Some have never done anything like this before. Some will never do anything like it again. Either way, bonds are formed and memories made.
A huge part of such trips is less about the activities and more about socialising together outside the classroom and, in the absence of televisions and computer games, making their own fun.
It's an idea that translates into the tasks and activities.
"A lot of what they do is having responsibility for each other," she continues.
"They help each other out. The older ones look after the younger ones but sometimes it's the other way round and we've mixed up the ages of the groups for that reason.
"It would be nice to see if when we go back to school they have the same relationship or if they ignore each other in the corridor. Hopefully they won't."
So the kids sit together during meals, tidy up after themselves and play games at night. There's the world's biggest game of hide and seek that appears to end only when one of the party is still unaccounted for. And on a starry, starry night the youngsters turn into stargazers.
"I'm going to move to Wales," says one.
"The stars are better in Wales than they are in Wolverhampton."
With few leisure-time activities favoured by the modern teenager at their disposal here, there's plenty of time to simply sit and talk and share opinions, even if the subject matter does focus on showbiz celebrities like Cheryl Cole ("I'm mad on her") and Cristiano Ronaldo ("He fancies himself, he does").
All this getting along and being responsible for one another's actions is clearly beneficial to activities, and over the course of the weekend the groups throw themselves into a two-hour kayaking trip along the banks of the estuary, improvising by tying together two canoes with a couple of lengths of rope.

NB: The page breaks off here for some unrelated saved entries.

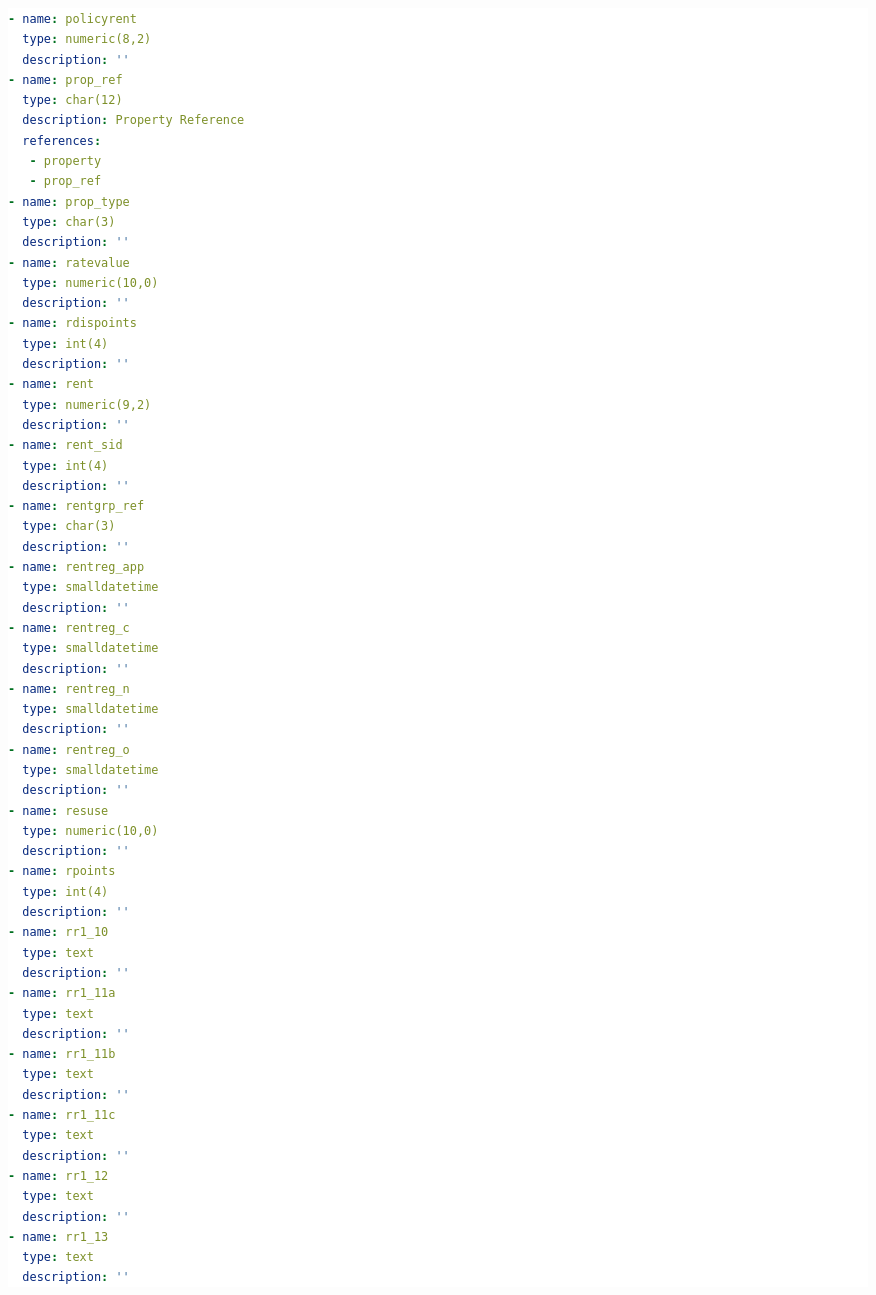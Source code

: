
 ```yaml
- name: policyrent
  type: numeric(8,2)
  description: ''
- name: prop_ref
  type: char(12)
  description: Property Reference
  references:
   - property
   - prop_ref
- name: prop_type
  type: char(3)
  description: ''
- name: ratevalue
  type: numeric(10,0)
  description: ''
- name: rdispoints
  type: int(4)
  description: ''
- name: rent
  type: numeric(9,2)
  description: ''
- name: rent_sid
  type: int(4)
  description: ''
- name: rentgrp_ref
  type: char(3)
  description: ''
- name: rentreg_app
  type: smalldatetime
  description: ''
- name: rentreg_c
  type: smalldatetime
  description: ''
- name: rentreg_n
  type: smalldatetime
  description: ''
- name: rentreg_o
  type: smalldatetime
  description: ''
- name: resuse
  type: numeric(10,0)
  description: ''
- name: rpoints
  type: int(4)
  description: ''
- name: rr1_10
  type: text
  description: ''
- name: rr1_11a
  type: text
  description: ''
- name: rr1_11b
  type: text
  description: ''
- name: rr1_11c
  type: text
  description: ''
- name: rr1_12
  type: text
  description: ''
- name: rr1_13
  type: text
  description: ''
```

They also set off on a night walk and further test their powers of teamwork by completing an orienteering course through the woods.
But it's probably the gruelling gorge walk they will remember in years to come. Around an hour and 20 minutes after they set off the group begins to arrive, via a long and tiny tunnel cut into the mountainside originally for a slate mine, at an opening that leads to dry land.
There's exhaustion and exhilaration in equal measures. Any tears are now replaced with yelps of victory that echo from the tunnel ahead of the youngsters' arrival.
"I've never done anything like that before but I'd do it again - I like the water," he says.
"I fell over a few times. I fell over as soon as I got in the water but after that you get used to it.
The worst bit was the tunnel at the end. It's really long and dark."
His mate, 11-year-old Nick Champion says: "It was a bit hard but I loved it."
A couple of shivering girls disagree, however, and cannot hide their negative feelings towards the task. But at least they did it.
Instructor Steve Worth (pictured above) says: "They are outside their comfort zone, but teamwork and helping each other goes without saying. It's not so much with this lot, but with some they might be the same age group and don't interact in school. But here they are forced to do so, so it's good."
Pupil Ben Leather, 12, is in triumphant mood that he made it with the help of his fellow students.
His smiling face is the picture of victory, a stark contrast to an hour ago when he entered the gorge and was suffering the effects of the cold of the water, his face crumpled in agony.
"It was hard at first and a bit daunting," he says catching his breath, "but I'm glad I've done it. It was teamwork all the way and everybody helped each other along. I feel I've achieved something. I'll remember that - I won't forget it anyway."